=== Prompt ===
Copy, word for word, the lines below from the one containing "## Thoughts" up to and including the one containing "3. Integrate with", with pictures left out.

=== Material for this task ===

§ §

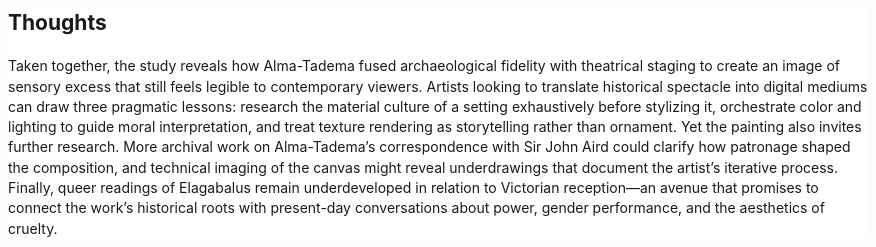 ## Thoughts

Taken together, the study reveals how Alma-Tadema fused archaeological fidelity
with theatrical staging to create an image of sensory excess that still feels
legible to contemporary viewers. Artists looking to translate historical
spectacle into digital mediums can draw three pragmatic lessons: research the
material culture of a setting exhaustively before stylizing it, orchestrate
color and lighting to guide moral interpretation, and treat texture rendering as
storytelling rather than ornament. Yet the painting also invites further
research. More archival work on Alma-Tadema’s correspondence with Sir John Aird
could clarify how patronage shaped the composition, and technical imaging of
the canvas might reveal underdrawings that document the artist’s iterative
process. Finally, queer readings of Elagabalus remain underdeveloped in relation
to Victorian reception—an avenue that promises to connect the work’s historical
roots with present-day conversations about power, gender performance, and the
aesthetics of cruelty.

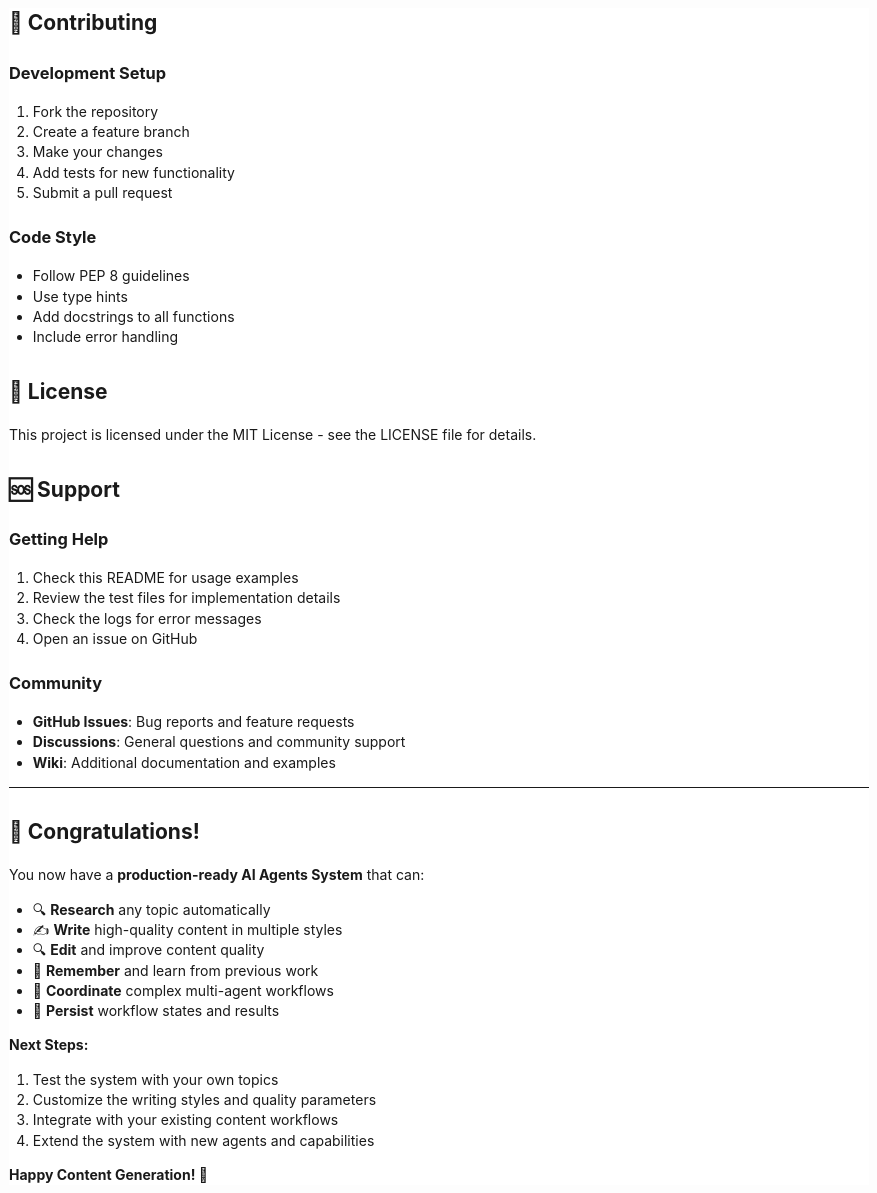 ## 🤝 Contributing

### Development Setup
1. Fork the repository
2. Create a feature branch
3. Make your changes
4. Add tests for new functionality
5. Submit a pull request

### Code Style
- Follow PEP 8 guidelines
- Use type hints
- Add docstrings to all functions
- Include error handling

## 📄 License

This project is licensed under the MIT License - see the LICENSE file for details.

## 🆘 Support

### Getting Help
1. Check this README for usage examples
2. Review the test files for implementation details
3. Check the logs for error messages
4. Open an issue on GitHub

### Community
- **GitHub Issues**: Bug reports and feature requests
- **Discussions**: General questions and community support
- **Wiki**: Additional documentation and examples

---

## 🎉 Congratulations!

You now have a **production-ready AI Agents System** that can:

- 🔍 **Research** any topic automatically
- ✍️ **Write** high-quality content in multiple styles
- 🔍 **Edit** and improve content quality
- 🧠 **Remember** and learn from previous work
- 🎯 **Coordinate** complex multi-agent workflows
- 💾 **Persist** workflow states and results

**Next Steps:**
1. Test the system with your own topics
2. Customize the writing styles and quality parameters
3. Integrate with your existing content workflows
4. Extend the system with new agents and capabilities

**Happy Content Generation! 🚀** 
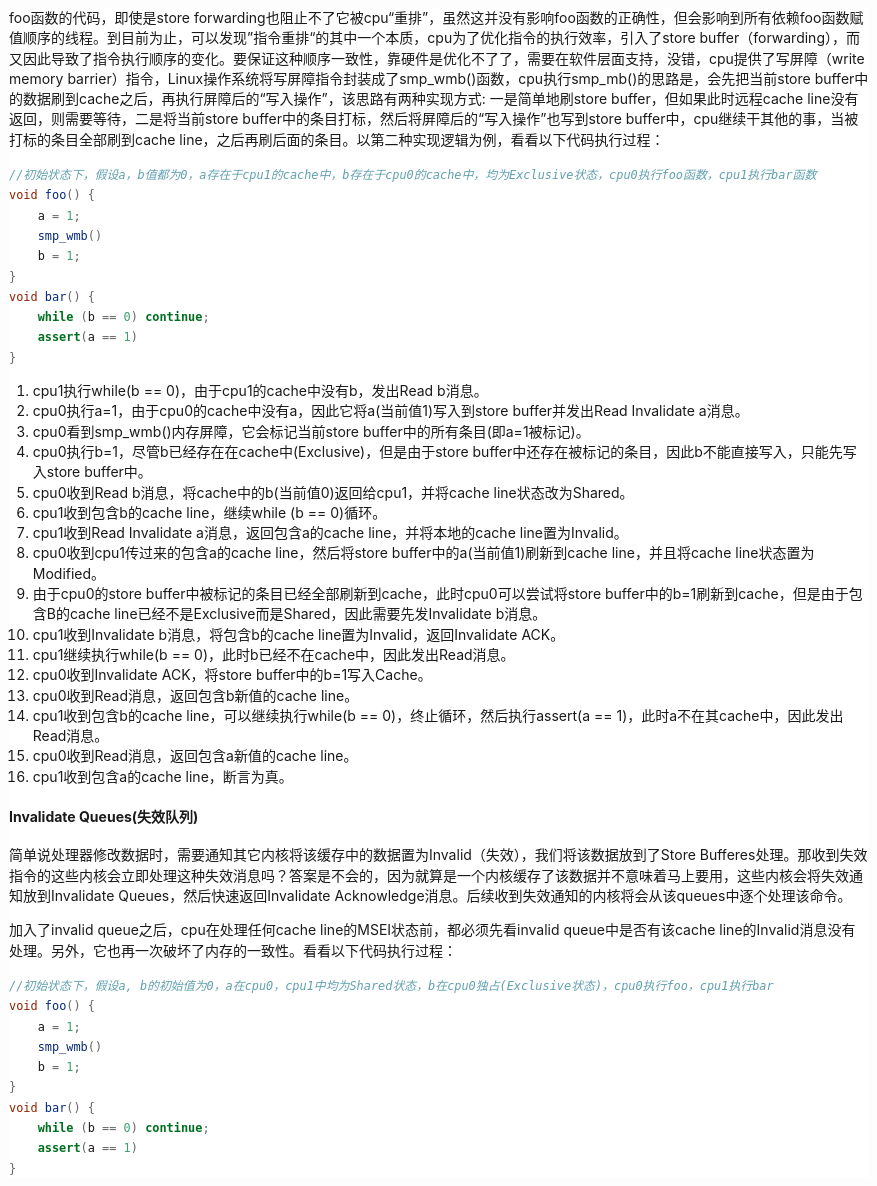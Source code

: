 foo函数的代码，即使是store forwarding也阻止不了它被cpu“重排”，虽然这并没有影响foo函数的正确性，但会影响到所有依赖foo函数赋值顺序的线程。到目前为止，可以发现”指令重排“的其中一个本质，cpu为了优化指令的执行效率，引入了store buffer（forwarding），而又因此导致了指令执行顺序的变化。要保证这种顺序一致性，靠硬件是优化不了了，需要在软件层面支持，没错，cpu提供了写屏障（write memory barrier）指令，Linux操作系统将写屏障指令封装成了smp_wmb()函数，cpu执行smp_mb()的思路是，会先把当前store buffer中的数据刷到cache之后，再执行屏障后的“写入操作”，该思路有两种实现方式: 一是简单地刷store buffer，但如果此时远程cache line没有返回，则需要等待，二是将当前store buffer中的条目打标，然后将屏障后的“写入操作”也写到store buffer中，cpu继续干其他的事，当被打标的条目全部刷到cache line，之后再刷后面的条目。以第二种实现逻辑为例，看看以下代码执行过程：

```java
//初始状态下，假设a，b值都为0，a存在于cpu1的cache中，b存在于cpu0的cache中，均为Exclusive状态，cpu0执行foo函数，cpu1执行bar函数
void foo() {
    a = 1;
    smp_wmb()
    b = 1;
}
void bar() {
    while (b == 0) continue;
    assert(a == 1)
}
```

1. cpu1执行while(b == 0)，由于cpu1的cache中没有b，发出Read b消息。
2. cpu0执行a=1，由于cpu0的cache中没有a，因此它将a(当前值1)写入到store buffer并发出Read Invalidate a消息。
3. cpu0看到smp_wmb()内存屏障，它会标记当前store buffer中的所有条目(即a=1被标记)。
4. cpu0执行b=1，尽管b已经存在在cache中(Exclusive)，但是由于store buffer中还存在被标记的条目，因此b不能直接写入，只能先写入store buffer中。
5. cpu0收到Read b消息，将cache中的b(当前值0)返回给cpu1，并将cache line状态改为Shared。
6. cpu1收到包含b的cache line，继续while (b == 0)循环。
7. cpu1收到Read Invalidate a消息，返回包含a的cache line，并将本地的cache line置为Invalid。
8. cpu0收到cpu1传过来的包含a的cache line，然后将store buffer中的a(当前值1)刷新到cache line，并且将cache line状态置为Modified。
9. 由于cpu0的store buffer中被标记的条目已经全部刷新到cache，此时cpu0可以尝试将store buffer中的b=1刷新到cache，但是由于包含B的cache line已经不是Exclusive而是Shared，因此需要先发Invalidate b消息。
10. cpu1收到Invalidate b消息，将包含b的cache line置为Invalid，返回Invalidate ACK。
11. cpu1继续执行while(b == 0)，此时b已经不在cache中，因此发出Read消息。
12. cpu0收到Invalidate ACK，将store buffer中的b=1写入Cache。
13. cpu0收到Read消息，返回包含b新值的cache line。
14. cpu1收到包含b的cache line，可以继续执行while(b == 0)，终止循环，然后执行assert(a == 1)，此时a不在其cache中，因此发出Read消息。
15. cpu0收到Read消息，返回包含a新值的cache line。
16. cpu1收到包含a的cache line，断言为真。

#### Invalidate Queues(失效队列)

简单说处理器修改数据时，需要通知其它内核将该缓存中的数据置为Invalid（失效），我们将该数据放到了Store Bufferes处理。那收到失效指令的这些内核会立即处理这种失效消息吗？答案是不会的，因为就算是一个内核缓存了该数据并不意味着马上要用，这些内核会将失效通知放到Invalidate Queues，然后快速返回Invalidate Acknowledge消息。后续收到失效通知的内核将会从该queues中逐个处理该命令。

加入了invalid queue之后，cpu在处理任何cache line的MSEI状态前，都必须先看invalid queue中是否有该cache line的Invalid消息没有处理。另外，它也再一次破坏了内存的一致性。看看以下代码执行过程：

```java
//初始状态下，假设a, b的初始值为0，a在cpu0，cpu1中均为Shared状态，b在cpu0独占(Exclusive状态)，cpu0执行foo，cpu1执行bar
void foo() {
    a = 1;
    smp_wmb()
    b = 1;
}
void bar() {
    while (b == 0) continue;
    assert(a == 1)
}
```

§ §

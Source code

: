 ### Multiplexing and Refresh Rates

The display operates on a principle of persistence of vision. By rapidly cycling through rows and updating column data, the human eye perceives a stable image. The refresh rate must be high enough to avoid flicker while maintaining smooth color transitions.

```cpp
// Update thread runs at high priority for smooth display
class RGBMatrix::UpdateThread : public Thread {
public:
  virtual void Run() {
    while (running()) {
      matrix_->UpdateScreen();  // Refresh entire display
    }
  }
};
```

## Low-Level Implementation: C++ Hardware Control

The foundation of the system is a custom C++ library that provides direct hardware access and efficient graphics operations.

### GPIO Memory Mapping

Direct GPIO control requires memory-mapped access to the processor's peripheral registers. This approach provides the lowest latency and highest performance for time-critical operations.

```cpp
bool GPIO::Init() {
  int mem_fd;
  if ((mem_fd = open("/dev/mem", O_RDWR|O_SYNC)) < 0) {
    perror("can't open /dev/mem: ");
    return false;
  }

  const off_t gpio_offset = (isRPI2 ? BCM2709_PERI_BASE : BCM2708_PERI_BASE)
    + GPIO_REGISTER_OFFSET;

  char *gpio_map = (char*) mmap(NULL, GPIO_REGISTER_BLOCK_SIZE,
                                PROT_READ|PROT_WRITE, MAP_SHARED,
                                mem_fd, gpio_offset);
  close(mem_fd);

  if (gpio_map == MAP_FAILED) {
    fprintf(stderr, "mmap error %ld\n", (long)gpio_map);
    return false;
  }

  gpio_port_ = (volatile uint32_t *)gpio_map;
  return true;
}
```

§ §

=== Exercise response ===
 ## Thoughts

Taken together, the study reveals how Alma-Tadema fused archaeological fidelity
with theatrical staging to create an image of sensory excess that still feels
legible to contemporary viewers. Artists looking to translate historical
spectacle into digital mediums can draw three pragmatic lessons: research the
material culture of a setting exhaustively before stylizing it, orchestrate
color and lighting to guide moral interpretation, and treat texture rendering as
storytelling rather than ornament. Yet the painting also invites further
research. More archival work on Alma-Tadema’s correspondence with Sir John Aird
could clarify how patronage shaped the composition, and technical imaging of
the canvas might reveal underdrawings that document the artist’s iterative
process. Finally, queer readings of Elagabalus remain underdeveloped in relation
to Victorian reception—an avenue that promises to connect the work’s historical
roots with present-day conversations about power, gender performance, and the
aesthetics of cruelty.

 ## 🤝 Contributing

### Development Setup
1. Fork the repository
2. Create a feature branch
3. Make your changes
4. Add tests for new functionality
5. Submit a pull request

### Code Style
- Follow PEP 8 guidelines
- Use type hints
- Add docstrings to all functions
- Include error handling

## 📄 License

This project is licensed under the MIT License - see the LICENSE file for details.

## 🆘 Support

### Getting Help
1. Check this README for usage examples
2. Review the test files for implementation details
3. Check the logs for error messages
4. Open an issue on GitHub

### Community
- **GitHub Issues**: Bug reports and feature requests
- **Discussions**: General questions and community support
- **Wiki**: Additional documentation and examples

---

## 🎉 Congratulations!

You now have a **production-ready AI Agents System** that can:

- 🔍 **Research** any topic automatically
- ✍️ **Write** high-quality content in multiple styles
- 🔍 **Edit** and improve content quality
- 🧠 **Remember** and learn from previous work
- 🎯 **Coordinate** complex multi-agent workflows
- 💾 **Persist** workflow states and results

**Next Steps:**
1. Test the system with your own topics
2. Customize the writing styles and quality parameters
3. Integrate with your existing content workflows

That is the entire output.